- Problem to solve -
For the word "보여주는", work out how many lines in the records below contain it and state that count alone.
*** Dataset excerpts ***
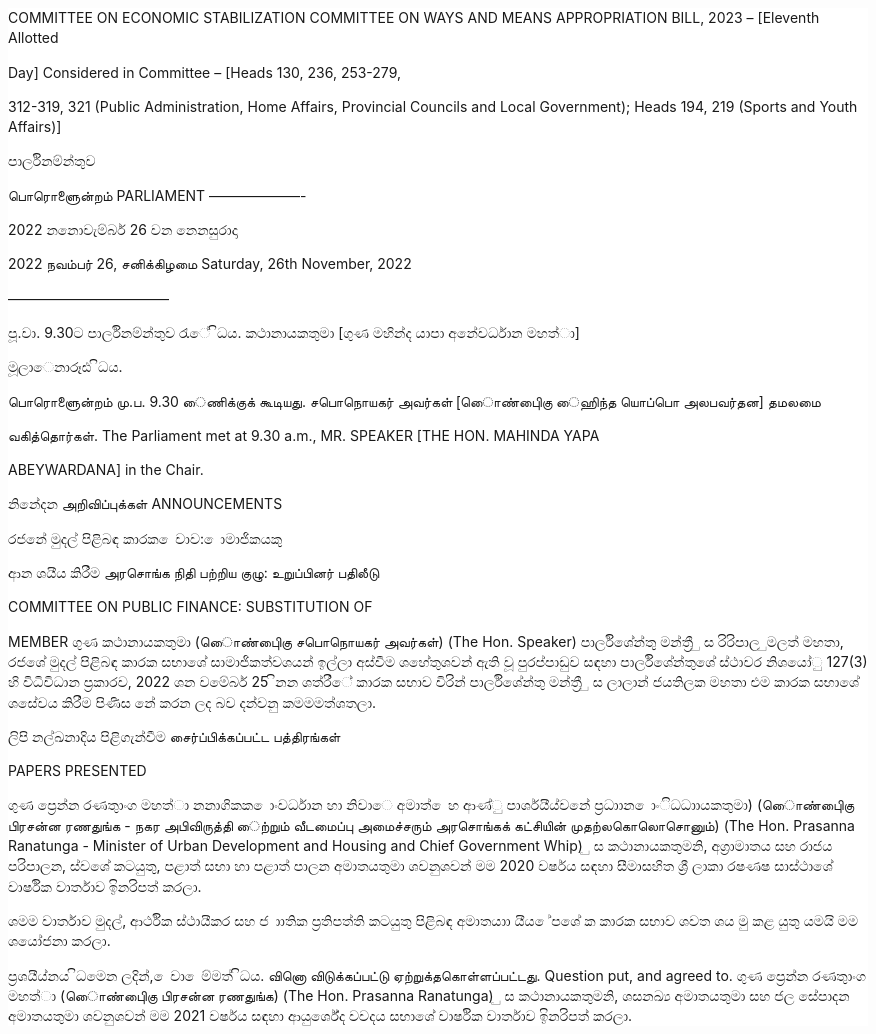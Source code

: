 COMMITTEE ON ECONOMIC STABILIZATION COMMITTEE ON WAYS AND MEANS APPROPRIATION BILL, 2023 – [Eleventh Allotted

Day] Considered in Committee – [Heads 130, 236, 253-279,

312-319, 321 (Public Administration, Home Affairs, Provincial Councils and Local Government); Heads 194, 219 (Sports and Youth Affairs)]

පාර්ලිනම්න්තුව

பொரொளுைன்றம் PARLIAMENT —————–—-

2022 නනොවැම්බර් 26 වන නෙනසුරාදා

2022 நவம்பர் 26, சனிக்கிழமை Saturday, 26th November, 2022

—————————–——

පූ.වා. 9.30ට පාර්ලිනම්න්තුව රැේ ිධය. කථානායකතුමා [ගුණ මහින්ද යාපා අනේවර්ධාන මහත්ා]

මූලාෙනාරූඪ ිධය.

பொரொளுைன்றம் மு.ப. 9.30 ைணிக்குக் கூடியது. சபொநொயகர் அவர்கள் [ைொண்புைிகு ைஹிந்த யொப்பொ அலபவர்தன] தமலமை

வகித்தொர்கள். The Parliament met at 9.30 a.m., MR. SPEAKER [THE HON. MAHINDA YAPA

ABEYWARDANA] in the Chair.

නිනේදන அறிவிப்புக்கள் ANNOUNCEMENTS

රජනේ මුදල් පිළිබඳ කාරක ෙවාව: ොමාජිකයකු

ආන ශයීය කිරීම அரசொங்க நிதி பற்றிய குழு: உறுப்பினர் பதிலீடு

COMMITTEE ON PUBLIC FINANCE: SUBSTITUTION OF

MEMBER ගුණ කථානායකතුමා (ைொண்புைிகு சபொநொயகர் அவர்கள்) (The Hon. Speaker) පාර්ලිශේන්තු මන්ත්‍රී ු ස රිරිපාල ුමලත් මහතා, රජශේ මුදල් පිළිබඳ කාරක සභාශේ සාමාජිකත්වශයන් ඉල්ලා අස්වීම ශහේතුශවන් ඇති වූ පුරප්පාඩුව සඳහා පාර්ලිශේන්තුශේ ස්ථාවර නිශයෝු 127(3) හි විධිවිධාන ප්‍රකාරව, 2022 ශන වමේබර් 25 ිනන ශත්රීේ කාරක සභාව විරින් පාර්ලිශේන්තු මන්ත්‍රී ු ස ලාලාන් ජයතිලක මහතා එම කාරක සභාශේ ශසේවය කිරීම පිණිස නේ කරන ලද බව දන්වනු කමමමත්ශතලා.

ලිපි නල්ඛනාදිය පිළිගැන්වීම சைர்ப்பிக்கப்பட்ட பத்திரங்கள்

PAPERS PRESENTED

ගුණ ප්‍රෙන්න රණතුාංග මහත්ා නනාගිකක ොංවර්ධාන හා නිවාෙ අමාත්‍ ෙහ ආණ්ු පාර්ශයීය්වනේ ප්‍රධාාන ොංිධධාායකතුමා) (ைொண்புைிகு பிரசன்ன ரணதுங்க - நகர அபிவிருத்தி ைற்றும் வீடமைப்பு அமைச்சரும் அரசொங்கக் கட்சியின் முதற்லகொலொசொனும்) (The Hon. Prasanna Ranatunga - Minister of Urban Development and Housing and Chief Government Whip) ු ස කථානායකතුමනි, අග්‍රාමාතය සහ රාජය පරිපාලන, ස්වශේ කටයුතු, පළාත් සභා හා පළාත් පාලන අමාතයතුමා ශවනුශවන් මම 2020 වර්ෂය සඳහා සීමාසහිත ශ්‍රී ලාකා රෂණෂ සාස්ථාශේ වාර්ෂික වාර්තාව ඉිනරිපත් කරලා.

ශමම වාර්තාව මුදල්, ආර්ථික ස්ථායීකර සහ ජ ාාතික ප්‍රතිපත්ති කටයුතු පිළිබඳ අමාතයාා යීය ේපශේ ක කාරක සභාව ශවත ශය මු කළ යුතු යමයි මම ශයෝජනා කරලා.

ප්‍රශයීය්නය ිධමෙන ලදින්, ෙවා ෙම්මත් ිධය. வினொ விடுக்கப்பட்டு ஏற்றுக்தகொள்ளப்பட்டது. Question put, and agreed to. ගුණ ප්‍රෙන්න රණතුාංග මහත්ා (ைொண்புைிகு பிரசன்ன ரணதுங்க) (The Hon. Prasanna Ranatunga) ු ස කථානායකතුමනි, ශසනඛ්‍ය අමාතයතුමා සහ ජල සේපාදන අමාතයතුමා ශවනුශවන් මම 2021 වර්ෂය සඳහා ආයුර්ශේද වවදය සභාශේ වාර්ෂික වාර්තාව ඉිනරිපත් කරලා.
*** End of Dataset excerpts ***
*** Dataset excerpts ***
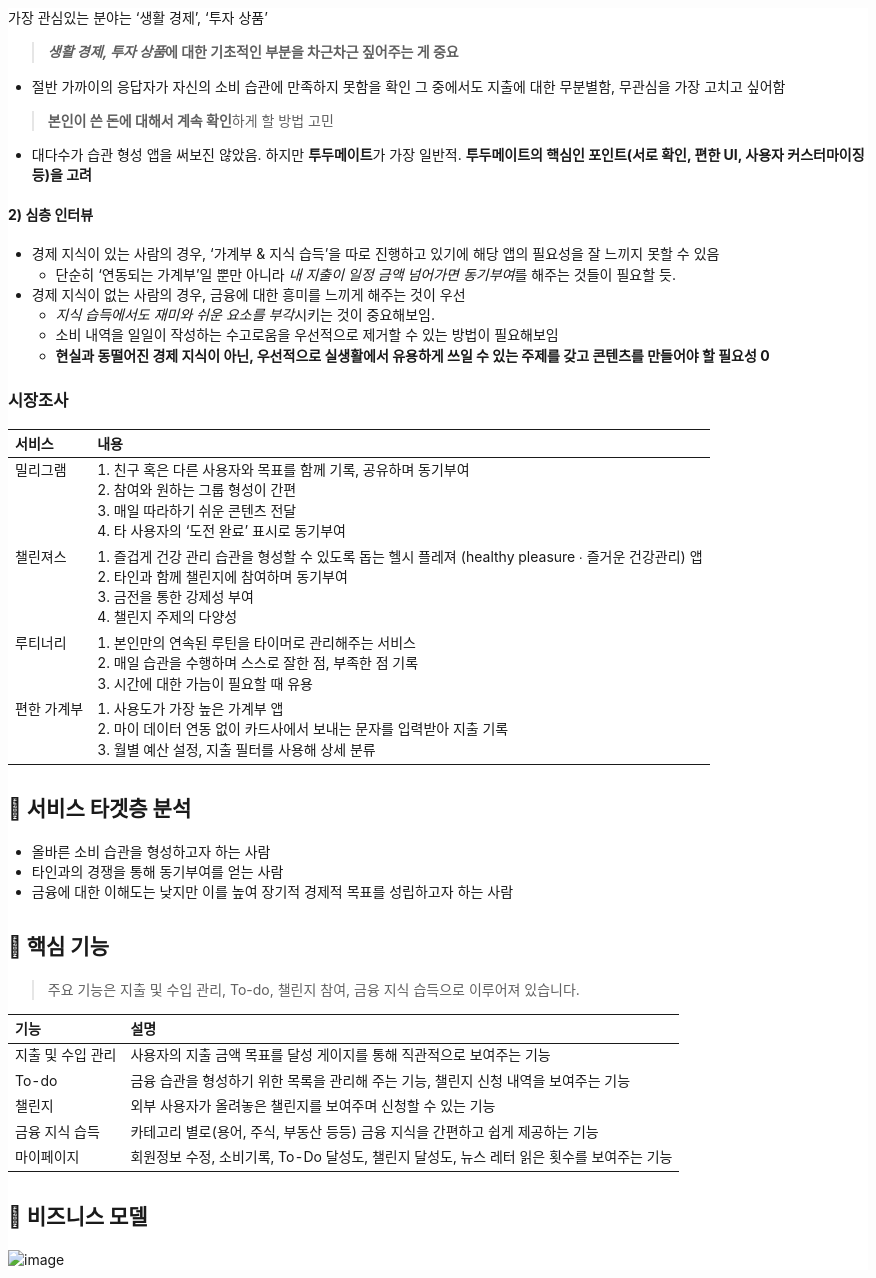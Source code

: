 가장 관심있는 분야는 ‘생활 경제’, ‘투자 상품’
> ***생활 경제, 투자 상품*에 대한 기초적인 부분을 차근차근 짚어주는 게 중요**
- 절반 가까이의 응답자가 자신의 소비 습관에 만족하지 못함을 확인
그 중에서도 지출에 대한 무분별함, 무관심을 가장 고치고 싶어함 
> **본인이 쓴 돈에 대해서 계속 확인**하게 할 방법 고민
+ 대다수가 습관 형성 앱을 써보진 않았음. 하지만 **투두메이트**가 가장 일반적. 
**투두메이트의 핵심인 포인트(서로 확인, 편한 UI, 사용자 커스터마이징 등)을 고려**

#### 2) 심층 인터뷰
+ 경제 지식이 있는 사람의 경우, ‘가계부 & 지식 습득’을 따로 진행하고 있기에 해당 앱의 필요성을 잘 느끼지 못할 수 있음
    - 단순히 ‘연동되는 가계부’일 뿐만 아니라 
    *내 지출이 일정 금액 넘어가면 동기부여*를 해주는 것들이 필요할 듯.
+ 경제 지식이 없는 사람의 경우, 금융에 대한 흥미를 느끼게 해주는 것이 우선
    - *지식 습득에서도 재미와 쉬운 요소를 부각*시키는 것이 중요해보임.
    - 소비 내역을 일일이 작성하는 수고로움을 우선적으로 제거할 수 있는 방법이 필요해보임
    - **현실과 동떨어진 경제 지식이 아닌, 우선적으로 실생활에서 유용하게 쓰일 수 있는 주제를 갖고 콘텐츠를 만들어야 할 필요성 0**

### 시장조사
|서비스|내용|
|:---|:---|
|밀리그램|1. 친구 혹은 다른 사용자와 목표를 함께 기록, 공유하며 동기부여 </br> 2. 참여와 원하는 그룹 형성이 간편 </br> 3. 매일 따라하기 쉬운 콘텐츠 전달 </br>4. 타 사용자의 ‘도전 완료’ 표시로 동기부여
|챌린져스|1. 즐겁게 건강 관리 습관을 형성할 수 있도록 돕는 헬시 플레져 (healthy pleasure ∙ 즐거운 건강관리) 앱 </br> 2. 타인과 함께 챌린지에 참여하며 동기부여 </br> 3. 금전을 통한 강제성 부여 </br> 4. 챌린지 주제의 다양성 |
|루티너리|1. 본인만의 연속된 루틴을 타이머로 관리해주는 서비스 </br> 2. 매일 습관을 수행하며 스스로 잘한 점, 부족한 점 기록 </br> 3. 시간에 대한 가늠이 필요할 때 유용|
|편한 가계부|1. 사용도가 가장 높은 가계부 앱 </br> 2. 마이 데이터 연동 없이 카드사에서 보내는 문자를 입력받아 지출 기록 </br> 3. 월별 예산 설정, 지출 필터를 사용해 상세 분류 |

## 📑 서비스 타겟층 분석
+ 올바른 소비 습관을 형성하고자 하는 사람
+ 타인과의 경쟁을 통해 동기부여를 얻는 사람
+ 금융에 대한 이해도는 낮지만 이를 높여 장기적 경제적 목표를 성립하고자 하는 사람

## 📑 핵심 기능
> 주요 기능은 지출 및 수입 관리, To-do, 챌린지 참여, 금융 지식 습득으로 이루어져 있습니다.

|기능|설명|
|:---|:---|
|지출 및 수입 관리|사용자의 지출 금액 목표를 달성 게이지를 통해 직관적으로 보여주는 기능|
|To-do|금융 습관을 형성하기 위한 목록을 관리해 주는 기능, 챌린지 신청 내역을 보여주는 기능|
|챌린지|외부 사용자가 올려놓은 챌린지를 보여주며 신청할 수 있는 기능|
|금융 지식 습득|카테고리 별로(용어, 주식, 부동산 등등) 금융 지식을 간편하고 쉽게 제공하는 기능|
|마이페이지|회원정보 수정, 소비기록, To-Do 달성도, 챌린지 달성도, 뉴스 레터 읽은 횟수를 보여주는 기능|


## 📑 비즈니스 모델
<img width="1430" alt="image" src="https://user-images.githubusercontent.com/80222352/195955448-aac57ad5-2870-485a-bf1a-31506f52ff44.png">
*** End of Dataset excerpts ***
- Reply to the task -
3